Saved entries:
'''

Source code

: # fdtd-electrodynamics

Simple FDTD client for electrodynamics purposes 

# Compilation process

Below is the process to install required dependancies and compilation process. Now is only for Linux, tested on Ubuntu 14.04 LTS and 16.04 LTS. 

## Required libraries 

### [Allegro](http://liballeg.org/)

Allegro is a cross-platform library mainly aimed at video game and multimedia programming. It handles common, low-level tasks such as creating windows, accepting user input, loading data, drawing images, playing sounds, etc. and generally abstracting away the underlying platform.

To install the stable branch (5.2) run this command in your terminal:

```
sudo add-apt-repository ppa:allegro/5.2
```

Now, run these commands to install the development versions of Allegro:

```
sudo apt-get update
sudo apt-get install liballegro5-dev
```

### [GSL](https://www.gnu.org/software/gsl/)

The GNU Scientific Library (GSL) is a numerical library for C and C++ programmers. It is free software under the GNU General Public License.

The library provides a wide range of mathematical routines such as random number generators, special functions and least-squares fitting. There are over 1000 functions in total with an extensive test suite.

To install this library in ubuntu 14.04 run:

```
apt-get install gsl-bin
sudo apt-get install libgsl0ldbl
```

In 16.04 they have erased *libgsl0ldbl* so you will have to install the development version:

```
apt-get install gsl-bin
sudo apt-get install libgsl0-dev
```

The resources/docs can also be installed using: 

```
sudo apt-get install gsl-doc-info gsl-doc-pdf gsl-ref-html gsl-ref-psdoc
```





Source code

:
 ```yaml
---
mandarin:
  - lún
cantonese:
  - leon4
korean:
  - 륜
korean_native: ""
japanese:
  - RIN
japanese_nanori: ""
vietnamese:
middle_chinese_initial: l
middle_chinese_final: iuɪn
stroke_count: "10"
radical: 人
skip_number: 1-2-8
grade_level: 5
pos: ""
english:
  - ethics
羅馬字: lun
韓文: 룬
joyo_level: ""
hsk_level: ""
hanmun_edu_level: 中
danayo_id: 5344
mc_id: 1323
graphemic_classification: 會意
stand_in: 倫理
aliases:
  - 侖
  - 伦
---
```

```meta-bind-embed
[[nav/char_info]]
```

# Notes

'''

Directions for this task ▸ Using the records above, report each line with the string "such".

Response area ▸
Allegro is a cross-platform library mainly aimed at video game and multimedia programming. It handles common, low-level tasks such as creating windows, accepting user input, loading data, drawing images, playing sounds, etc. and generally abstracting away the underlying platform.
The library provides a wide range of mathematical routines such as random number generators, special functions and least-squares fitting. There are over 1000 functions in total with an extensive test suite.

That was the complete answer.